→ **PROBLEM REQUIREMENTS**
An exact transcription of all the records is required, minus the images.
──────── WORKING DATA
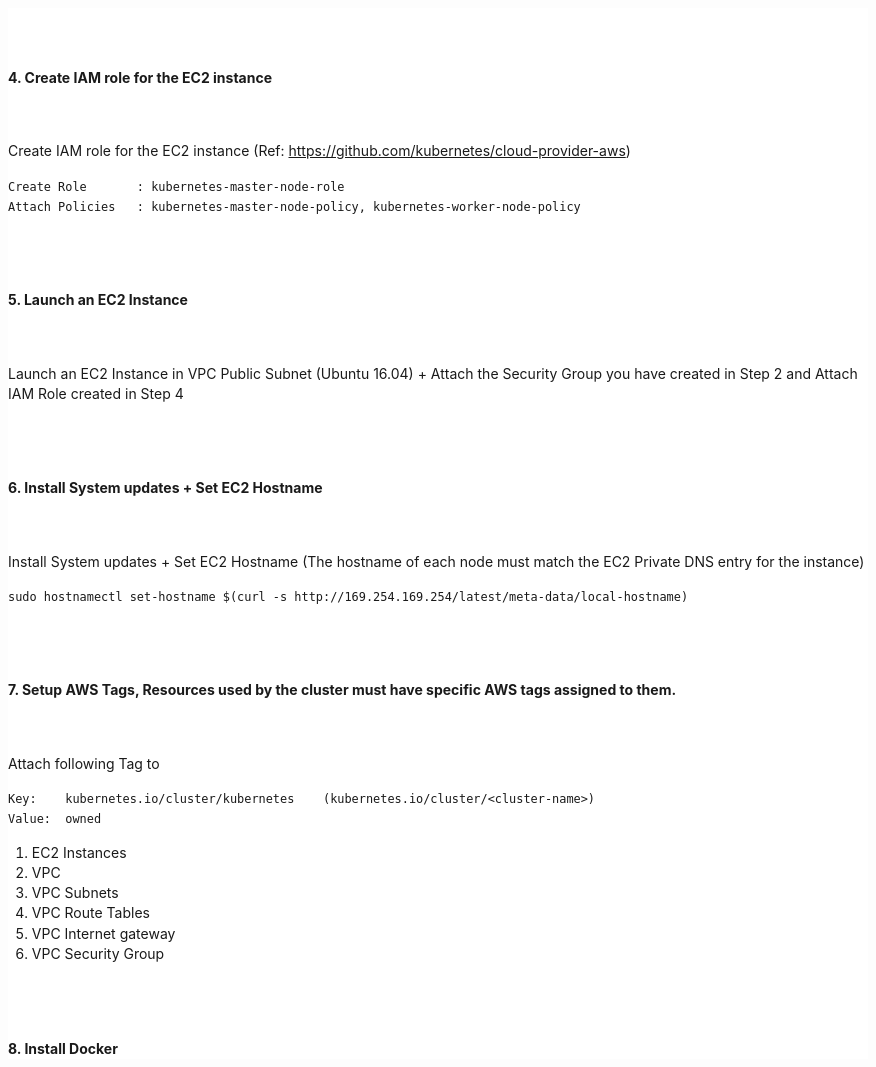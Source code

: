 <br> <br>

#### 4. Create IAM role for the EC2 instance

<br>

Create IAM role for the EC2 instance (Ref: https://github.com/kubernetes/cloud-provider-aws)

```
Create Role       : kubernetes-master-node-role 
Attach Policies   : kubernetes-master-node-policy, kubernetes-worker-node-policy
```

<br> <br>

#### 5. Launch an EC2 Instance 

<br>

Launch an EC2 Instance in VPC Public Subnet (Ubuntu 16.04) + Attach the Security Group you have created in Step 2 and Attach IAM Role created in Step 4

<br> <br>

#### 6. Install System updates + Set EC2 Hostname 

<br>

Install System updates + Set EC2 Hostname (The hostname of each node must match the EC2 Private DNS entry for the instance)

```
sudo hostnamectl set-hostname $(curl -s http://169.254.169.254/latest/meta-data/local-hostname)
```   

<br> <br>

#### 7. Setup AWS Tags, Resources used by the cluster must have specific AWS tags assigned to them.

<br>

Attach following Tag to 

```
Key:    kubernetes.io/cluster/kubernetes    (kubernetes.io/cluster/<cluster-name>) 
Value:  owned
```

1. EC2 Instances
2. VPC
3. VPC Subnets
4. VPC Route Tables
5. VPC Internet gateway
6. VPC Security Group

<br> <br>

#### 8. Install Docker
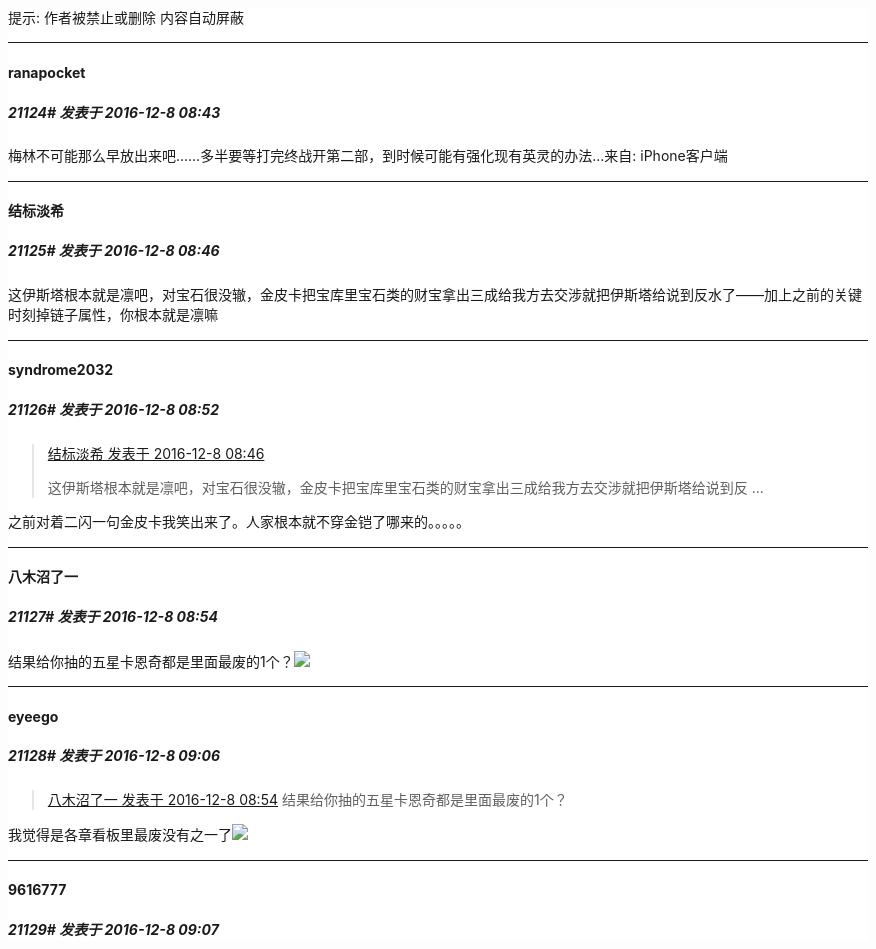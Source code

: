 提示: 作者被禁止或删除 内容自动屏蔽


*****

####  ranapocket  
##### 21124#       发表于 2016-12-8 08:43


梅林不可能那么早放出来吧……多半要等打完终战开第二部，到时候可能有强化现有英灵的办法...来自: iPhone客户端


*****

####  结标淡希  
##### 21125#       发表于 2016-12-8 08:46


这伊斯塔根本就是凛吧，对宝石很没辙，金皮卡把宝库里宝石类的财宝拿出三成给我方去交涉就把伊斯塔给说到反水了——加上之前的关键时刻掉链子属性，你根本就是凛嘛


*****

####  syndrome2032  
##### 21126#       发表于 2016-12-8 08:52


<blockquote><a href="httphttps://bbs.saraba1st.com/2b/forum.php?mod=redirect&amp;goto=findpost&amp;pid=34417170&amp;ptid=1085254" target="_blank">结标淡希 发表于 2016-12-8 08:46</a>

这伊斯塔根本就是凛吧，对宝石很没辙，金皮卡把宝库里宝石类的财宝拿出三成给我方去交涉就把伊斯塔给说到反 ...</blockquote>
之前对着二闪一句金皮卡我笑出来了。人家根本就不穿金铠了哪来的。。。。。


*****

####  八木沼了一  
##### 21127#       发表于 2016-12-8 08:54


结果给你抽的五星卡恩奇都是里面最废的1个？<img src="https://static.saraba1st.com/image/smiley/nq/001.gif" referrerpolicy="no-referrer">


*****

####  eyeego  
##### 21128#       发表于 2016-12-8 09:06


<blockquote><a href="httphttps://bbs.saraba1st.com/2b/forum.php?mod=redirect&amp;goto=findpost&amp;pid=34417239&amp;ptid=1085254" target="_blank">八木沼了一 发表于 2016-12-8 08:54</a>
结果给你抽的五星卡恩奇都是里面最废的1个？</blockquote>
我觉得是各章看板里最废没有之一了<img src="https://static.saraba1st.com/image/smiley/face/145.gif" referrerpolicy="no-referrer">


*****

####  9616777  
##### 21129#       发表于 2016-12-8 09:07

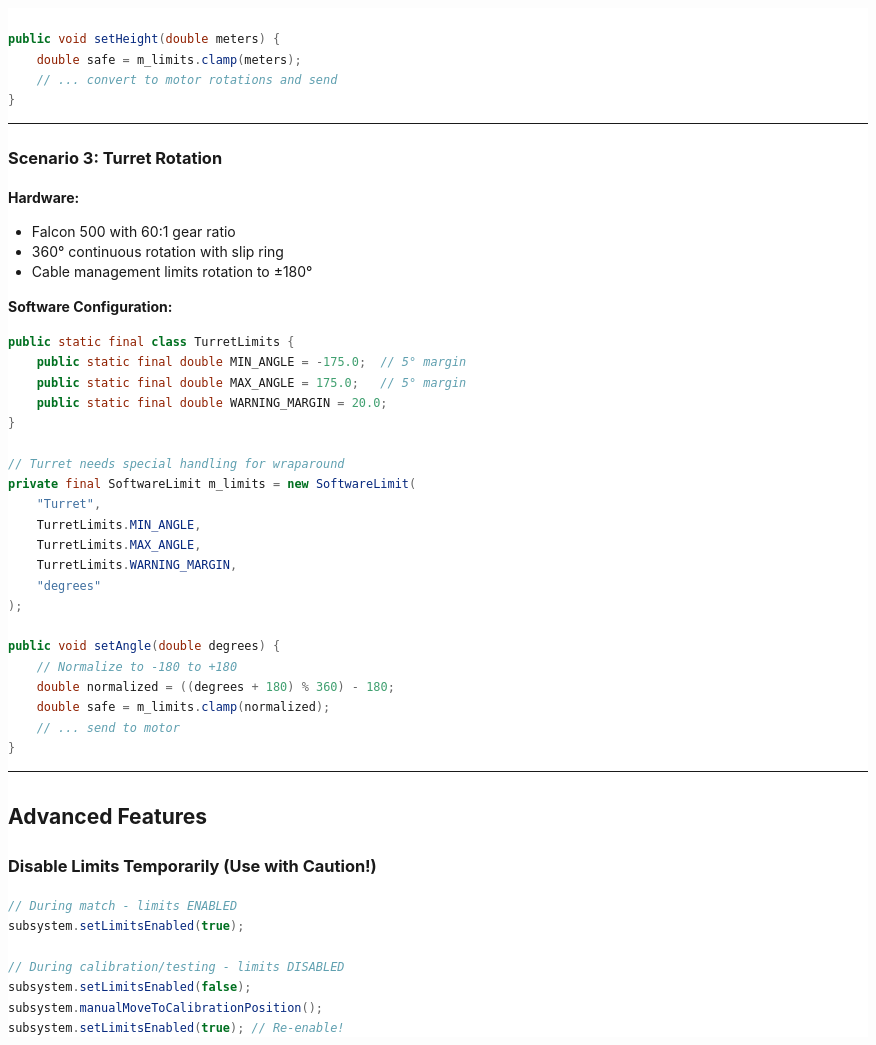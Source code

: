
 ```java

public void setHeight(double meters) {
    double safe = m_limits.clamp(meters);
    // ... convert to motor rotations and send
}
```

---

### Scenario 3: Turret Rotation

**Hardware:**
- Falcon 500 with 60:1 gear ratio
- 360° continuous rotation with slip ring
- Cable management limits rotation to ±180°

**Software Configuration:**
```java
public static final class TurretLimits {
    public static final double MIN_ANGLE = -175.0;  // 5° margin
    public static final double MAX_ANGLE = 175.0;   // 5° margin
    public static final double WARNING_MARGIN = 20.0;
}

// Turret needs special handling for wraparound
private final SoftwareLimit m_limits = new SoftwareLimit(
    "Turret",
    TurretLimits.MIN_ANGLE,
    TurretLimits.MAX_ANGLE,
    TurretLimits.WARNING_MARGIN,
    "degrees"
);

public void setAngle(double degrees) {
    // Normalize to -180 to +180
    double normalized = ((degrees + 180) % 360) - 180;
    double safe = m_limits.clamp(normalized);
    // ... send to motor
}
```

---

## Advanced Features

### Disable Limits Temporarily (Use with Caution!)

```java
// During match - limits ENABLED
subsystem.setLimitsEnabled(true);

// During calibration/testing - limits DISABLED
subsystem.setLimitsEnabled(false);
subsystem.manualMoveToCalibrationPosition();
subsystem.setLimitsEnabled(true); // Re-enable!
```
────────────────
→ **RESULT OF THIS EXERCISE**
Source code

: <br> <br>

#### 4. Create IAM role for the EC2 instance

<br>

Create IAM role for the EC2 instance (Ref: https://github.com/kubernetes/cloud-provider-aws)

```
Create Role       : kubernetes-master-node-role 
Attach Policies   : kubernetes-master-node-policy, kubernetes-worker-node-policy
```

<br> <br>

#### 5. Launch an EC2 Instance 

<br>

Launch an EC2 Instance in VPC Public Subnet (Ubuntu 16.04) + Attach the Security Group you have created in Step 2 and Attach IAM Role created in Step 4

<br> <br>

#### 6. Install System updates + Set EC2 Hostname 

<br>

Install System updates + Set EC2 Hostname (The hostname of each node must match the EC2 Private DNS entry for the instance)

```
sudo hostnamectl set-hostname $(curl -s http://169.254.169.254/latest/meta-data/local-hostname)
```   

<br> <br>

#### 7. Setup AWS Tags, Resources used by the cluster must have specific AWS tags assigned to them.

<br>

Attach following Tag to 

```
Key:    kubernetes.io/cluster/kubernetes    (kubernetes.io/cluster/<cluster-name>) 
Value:  owned
```

1. EC2 Instances
2. VPC
3. VPC Subnets
4. VPC Route Tables
5. VPC Internet gateway
6. VPC Security Group

<br> <br>

#### 8. Install Docker
Source code

: 提示: 作者被禁止或删除 内容自动屏蔽


*****

####  ranapocket  
##### 21124#       发表于 2016-12-8 08:43


梅林不可能那么早放出来吧……多半要等打完终战开第二部，到时候可能有强化现有英灵的办法...来自: iPhone客户端


*****

####  结标淡希  
##### 21125#       发表于 2016-12-8 08:46


这伊斯塔根本就是凛吧，对宝石很没辙，金皮卡把宝库里宝石类的财宝拿出三成给我方去交涉就把伊斯塔给说到反水了——加上之前的关键时刻掉链子属性，你根本就是凛嘛


*****

####  syndrome2032  
##### 21126#       发表于 2016-12-8 08:52


<blockquote><a href="httphttps://bbs.saraba1st.com/2b/forum.php?mod=redirect&amp;goto=findpost&amp;pid=34417170&amp;ptid=1085254" target="_blank">结标淡希 发表于 2016-12-8 08:46</a>

这伊斯塔根本就是凛吧，对宝石很没辙，金皮卡把宝库里宝石类的财宝拿出三成给我方去交涉就把伊斯塔给说到反 ...</blockquote>
之前对着二闪一句金皮卡我笑出来了。人家根本就不穿金铠了哪来的。。。。。


*****

####  八木沼了一  
##### 21127#       发表于 2016-12-8 08:54


结果给你抽的五星卡恩奇都是里面最废的1个？<img src="https://static.saraba1st.com/image/smiley/nq/001.gif" referrerpolicy="no-referrer">


*****

####  eyeego  
##### 21128#       发表于 2016-12-8 09:06


<blockquote><a href="httphttps://bbs.saraba1st.com/2b/forum.php?mod=redirect&amp;goto=findpost&amp;pid=34417239&amp;ptid=1085254" target="_blank">八木沼了一 发表于 2016-12-8 08:54</a>
结果给你抽的五星卡恩奇都是里面最废的1个？</blockquote>
我觉得是各章看板里最废没有之一了<img src="https://static.saraba1st.com/image/smiley/face/145.gif" referrerpolicy="no-referrer">


*****

####  9616777  
##### 21129#       发表于 2016-12-8 09:07

Source code

:
 ```java

public void setHeight(double meters) {
    double safe = m_limits.clamp(meters);
    // ... convert to motor rotations and send
}
```

---

### Scenario 3: Turret Rotation

**Hardware:**
- Falcon 500 with 60:1 gear ratio
- 360° continuous rotation with slip ring
- Cable management limits rotation to ±180°

**Software Configuration:**
```java
public static final class TurretLimits {
    public static final double MIN_ANGLE = -175.0;  // 5° margin
    public static final double MAX_ANGLE = 175.0;   // 5° margin
    public static final double WARNING_MARGIN = 20.0;
}

// Turret needs special handling for wraparound
private final SoftwareLimit m_limits = new SoftwareLimit(
    "Turret",
    TurretLimits.MIN_ANGLE,
    TurretLimits.MAX_ANGLE,
    TurretLimits.WARNING_MARGIN,
    "degrees"
);

public void setAngle(double degrees) {
    // Normalize to -180 to +180
    double normalized = ((degrees + 180) % 360) - 180;
    double safe = m_limits.clamp(normalized);
    // ... send to motor
}
```

---

## Advanced Features

### Disable Limits Temporarily (Use with Caution!)

```java
// During match - limits ENABLED
subsystem.setLimitsEnabled(true);

// During calibration/testing - limits DISABLED
subsystem.setLimitsEnabled(false);
subsystem.manualMoveToCalibrationPosition();
subsystem.setLimitsEnabled(true); // Re-enable!
```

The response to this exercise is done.